PROVIDED DATA Start Marker

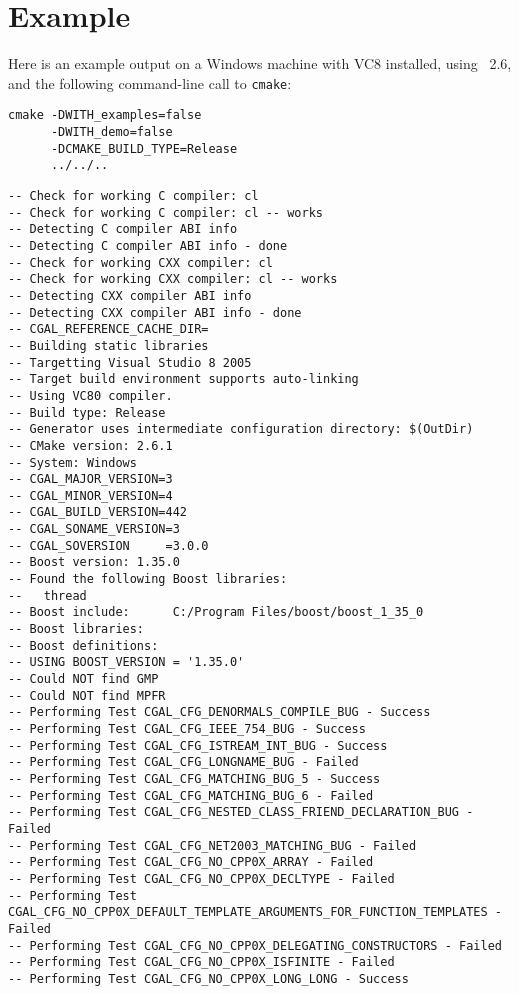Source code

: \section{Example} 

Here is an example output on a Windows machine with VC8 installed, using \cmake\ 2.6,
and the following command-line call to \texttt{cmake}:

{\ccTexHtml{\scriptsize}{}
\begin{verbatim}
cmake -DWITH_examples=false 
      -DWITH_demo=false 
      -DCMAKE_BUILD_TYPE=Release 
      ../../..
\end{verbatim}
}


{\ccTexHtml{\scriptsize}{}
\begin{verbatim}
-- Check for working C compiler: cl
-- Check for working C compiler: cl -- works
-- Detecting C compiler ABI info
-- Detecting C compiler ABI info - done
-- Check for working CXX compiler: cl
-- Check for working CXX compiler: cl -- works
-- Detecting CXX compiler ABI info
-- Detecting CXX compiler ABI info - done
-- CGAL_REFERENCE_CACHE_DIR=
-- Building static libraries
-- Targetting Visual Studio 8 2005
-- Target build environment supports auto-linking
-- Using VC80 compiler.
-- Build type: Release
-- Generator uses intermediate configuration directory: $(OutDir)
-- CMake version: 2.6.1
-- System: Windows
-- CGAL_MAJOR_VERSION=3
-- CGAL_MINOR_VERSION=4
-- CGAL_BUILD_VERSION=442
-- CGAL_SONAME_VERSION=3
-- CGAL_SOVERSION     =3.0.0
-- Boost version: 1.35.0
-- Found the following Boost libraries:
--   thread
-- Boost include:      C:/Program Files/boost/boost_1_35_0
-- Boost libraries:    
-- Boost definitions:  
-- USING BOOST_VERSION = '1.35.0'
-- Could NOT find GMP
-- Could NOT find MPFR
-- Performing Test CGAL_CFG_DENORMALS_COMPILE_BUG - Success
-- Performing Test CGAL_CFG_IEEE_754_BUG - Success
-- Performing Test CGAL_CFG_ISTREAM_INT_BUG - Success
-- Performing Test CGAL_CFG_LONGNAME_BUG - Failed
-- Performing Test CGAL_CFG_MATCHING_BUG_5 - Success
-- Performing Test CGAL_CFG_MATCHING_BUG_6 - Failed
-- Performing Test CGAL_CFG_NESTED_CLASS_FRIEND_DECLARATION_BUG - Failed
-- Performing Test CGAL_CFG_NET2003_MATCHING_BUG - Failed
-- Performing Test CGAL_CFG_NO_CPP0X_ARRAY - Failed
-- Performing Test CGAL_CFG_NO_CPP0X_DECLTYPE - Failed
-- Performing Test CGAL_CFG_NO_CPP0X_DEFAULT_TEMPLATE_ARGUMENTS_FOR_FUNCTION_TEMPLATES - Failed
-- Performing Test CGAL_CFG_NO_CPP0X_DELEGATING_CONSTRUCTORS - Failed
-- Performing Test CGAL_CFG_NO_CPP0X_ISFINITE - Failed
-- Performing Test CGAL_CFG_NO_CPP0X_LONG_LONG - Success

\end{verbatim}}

PROVIDED DATA End Marker
PROVIDED DATA Start Marker

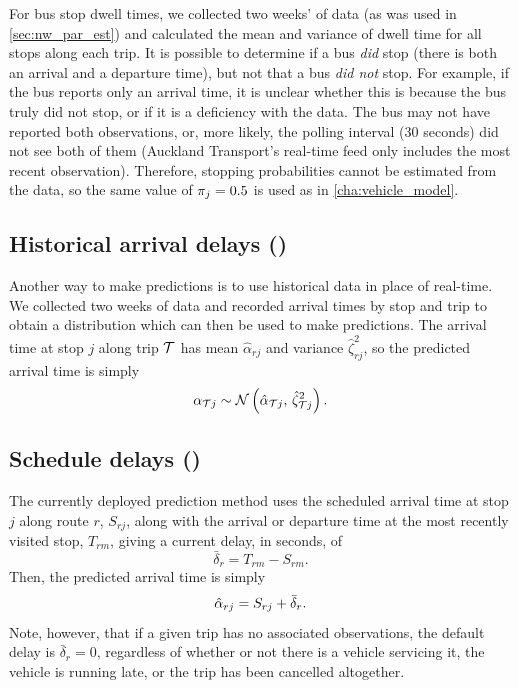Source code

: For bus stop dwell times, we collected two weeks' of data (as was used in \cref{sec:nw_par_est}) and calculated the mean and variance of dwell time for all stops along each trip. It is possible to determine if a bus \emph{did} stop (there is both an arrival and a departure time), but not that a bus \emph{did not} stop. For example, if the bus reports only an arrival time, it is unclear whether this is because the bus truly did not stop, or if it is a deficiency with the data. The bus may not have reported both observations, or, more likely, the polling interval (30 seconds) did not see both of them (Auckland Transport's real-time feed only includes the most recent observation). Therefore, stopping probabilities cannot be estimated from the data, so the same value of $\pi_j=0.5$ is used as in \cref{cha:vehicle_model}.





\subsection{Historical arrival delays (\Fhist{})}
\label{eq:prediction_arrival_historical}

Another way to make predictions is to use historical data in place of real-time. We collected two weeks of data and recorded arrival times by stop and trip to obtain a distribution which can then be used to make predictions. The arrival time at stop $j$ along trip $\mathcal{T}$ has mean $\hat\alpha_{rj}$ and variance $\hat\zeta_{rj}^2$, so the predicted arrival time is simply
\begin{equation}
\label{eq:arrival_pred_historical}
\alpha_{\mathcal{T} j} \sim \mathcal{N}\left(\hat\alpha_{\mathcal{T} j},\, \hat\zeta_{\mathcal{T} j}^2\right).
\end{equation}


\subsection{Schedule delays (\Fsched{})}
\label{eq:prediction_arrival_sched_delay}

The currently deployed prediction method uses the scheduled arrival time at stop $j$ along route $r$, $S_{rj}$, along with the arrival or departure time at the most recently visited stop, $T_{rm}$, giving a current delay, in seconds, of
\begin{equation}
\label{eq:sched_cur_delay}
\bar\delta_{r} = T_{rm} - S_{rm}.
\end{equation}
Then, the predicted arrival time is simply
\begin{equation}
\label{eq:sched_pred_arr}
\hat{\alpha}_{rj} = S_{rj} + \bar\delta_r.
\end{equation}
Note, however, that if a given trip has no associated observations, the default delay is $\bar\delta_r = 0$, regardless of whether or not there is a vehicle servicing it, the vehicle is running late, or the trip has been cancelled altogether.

PROVIDED DATA End Marker

| TASK BRIEF |
Look for the word "find". Copy out every line of the data that has it.

| OUTPUT |
-- Could NOT find GMP
-- Could NOT find MPFR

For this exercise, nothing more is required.